>>>
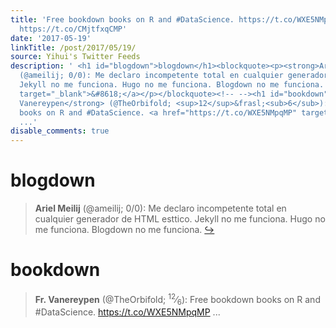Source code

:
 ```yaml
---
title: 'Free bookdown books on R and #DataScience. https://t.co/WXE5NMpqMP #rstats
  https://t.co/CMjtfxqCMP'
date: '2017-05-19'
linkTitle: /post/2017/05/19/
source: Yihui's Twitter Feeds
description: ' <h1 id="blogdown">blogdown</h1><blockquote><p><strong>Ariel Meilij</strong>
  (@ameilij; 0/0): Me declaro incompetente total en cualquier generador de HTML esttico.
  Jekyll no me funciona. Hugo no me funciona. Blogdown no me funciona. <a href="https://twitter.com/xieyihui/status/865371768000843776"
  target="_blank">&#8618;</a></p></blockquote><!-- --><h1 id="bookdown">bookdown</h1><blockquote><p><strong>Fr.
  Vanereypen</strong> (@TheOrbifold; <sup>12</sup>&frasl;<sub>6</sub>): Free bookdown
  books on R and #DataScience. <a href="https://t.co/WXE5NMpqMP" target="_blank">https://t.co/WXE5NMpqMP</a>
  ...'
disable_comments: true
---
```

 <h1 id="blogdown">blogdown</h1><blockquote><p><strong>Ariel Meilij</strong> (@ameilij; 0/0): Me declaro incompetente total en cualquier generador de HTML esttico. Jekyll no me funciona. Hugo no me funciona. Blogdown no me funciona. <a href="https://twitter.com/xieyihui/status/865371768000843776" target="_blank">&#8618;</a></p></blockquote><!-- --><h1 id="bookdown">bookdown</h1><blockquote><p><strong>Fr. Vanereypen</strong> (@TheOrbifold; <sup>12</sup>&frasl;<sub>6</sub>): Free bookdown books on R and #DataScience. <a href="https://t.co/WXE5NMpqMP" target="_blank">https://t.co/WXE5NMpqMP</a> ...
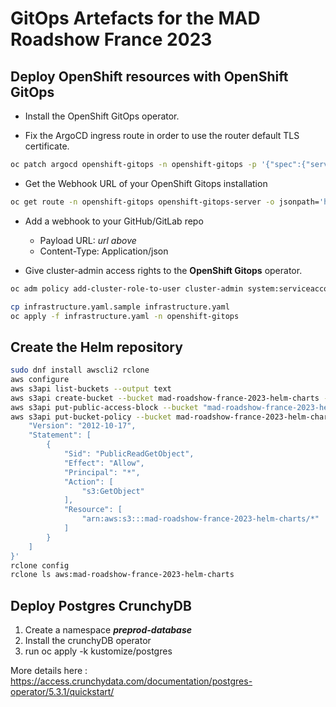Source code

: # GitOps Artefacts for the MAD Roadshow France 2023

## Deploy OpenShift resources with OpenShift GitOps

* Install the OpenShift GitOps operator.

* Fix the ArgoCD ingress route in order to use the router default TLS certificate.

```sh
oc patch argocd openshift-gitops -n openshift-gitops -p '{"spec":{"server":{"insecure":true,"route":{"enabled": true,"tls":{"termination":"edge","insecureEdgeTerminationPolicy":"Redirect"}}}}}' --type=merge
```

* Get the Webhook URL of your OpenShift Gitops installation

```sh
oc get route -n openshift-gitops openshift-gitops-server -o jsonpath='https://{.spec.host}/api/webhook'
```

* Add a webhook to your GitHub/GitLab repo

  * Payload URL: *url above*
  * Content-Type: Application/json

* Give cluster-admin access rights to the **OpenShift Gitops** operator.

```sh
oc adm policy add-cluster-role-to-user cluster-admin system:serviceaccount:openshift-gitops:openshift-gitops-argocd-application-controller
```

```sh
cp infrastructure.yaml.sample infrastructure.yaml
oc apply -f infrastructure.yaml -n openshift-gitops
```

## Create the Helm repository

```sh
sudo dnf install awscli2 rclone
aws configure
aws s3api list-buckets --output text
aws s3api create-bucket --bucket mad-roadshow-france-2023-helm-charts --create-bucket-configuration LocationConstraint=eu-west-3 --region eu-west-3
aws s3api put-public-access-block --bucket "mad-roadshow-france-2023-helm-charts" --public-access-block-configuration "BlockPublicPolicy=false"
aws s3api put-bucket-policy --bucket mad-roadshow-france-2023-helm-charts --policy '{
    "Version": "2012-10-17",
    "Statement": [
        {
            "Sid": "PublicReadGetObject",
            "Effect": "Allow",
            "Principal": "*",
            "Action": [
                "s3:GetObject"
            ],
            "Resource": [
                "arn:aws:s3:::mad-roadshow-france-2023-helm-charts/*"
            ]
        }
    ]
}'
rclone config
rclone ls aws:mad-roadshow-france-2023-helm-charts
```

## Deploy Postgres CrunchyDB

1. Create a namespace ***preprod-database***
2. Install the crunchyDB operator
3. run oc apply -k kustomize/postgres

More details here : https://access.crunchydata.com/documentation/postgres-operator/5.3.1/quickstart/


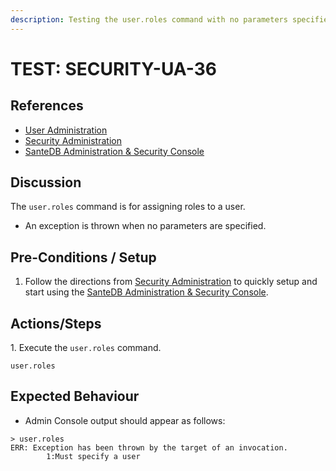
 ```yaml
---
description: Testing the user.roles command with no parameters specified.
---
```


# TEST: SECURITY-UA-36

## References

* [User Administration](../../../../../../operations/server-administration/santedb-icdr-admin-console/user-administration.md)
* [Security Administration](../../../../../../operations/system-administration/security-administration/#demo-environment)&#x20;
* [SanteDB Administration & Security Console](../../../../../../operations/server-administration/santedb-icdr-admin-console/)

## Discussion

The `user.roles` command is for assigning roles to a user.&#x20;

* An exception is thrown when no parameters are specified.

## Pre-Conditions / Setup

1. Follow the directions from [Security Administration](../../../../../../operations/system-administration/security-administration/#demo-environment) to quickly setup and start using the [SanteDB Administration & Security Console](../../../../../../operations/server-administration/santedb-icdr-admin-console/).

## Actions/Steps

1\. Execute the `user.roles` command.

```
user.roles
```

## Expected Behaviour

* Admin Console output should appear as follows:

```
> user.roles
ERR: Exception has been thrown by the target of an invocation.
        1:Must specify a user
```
<<<
● TASK:
Pictures aside, restate the entries word for word.

● RESPONSE TO THE EXERCISE:
Source code

:
 ```yaml
---
title: 'Free bookdown books on R and #DataScience. https://t.co/WXE5NMpqMP #rstats
  https://t.co/CMjtfxqCMP'
date: '2017-05-19'
linkTitle: /post/2017/05/19/
source: Yihui's Twitter Feeds
description: ' <h1 id="blogdown">blogdown</h1><blockquote><p><strong>Ariel Meilij</strong>
  (@ameilij; 0/0): Me declaro incompetente total en cualquier generador de HTML esttico.
  Jekyll no me funciona. Hugo no me funciona. Blogdown no me funciona. <a href="https://twitter.com/xieyihui/status/865371768000843776"
  target="_blank">&#8618;</a></p></blockquote><!-- --><h1 id="bookdown">bookdown</h1><blockquote><p><strong>Fr.
  Vanereypen</strong> (@TheOrbifold; <sup>12</sup>&frasl;<sub>6</sub>): Free bookdown
  books on R and #DataScience. <a href="https://t.co/WXE5NMpqMP" target="_blank">https://t.co/WXE5NMpqMP</a>
  ...'
disable_comments: true
---
```

 <h1 id="blogdown">blogdown</h1><blockquote><p><strong>Ariel Meilij</strong> (@ameilij; 0/0): Me declaro incompetente total en cualquier generador de HTML esttico. Jekyll no me funciona. Hugo no me funciona. Blogdown no me funciona. <a href="https://twitter.com/xieyihui/status/865371768000843776" target="_blank">&#8618;</a></p></blockquote><!-- --><h1 id="bookdown">bookdown</h1><blockquote><p><strong>Fr. Vanereypen</strong> (@TheOrbifold; <sup>12</sup>&frasl;<sub>6</sub>): Free bookdown books on R and #DataScience. <a href="https://t.co/WXE5NMpqMP" target="_blank">https://t.co/WXE5NMpqMP</a> ...
Source code

: # GitOps Artefacts for the MAD Roadshow France 2023

## Deploy OpenShift resources with OpenShift GitOps

* Install the OpenShift GitOps operator.

* Fix the ArgoCD ingress route in order to use the router default TLS certificate.

```sh
oc patch argocd openshift-gitops -n openshift-gitops -p '{"spec":{"server":{"insecure":true,"route":{"enabled": true,"tls":{"termination":"edge","insecureEdgeTerminationPolicy":"Redirect"}}}}}' --type=merge
```

* Get the Webhook URL of your OpenShift Gitops installation

```sh
oc get route -n openshift-gitops openshift-gitops-server -o jsonpath='https://{.spec.host}/api/webhook'
```

* Add a webhook to your GitHub/GitLab repo

  * Payload URL: *url above*
  * Content-Type: Application/json

* Give cluster-admin access rights to the **OpenShift Gitops** operator.

```sh
oc adm policy add-cluster-role-to-user cluster-admin system:serviceaccount:openshift-gitops:openshift-gitops-argocd-application-controller
```

```sh
cp infrastructure.yaml.sample infrastructure.yaml
oc apply -f infrastructure.yaml -n openshift-gitops
```

## Create the Helm repository

```sh
sudo dnf install awscli2 rclone
aws configure
aws s3api list-buckets --output text
aws s3api create-bucket --bucket mad-roadshow-france-2023-helm-charts --create-bucket-configuration LocationConstraint=eu-west-3 --region eu-west-3
aws s3api put-public-access-block --bucket "mad-roadshow-france-2023-helm-charts" --public-access-block-configuration "BlockPublicPolicy=false"
aws s3api put-bucket-policy --bucket mad-roadshow-france-2023-helm-charts --policy '{
    "Version": "2012-10-17",
    "Statement": [
        {
            "Sid": "PublicReadGetObject",
            "Effect": "Allow",
            "Principal": "*",
            "Action": [
                "s3:GetObject"
            ],
            "Resource": [
                "arn:aws:s3:::mad-roadshow-france-2023-helm-charts/*"
            ]
        }
    ]
}'
rclone config
rclone ls aws:mad-roadshow-france-2023-helm-charts
```

## Deploy Postgres CrunchyDB

1. Create a namespace ***preprod-database***
2. Install the crunchyDB operator
3. run oc apply -k kustomize/postgres

More details here : https://access.crunchydata.com/documentation/postgres-operator/5.3.1/quickstart/


 ```yaml
---
description: Testing the user.roles command with no parameters specified.
---
```


# TEST: SECURITY-UA-36

## References

* [User Administration](../../../../../../operations/server-administration/santedb-icdr-admin-console/user-administration.md)
* [Security Administration](../../../../../../operations/system-administration/security-administration/#demo-environment)&#x20;
* [SanteDB Administration & Security Console](../../../../../../operations/server-administration/santedb-icdr-admin-console/)

## Discussion

The `user.roles` command is for assigning roles to a user.&#x20;

* An exception is thrown when no parameters are specified.

## Pre-Conditions / Setup

1. Follow the directions from [Security Administration](../../../../../../operations/system-administration/security-administration/#demo-environment) to quickly setup and start using the [SanteDB Administration & Security Console](../../../../../../operations/server-administration/santedb-icdr-admin-console/).

## Actions/Steps

1\. Execute the `user.roles` command.

```
user.roles
```

## Expected Behaviour

* Admin Console output should appear as follows:

```
> user.roles
ERR: Exception has been thrown by the target of an invocation.
        1:Must specify a user
```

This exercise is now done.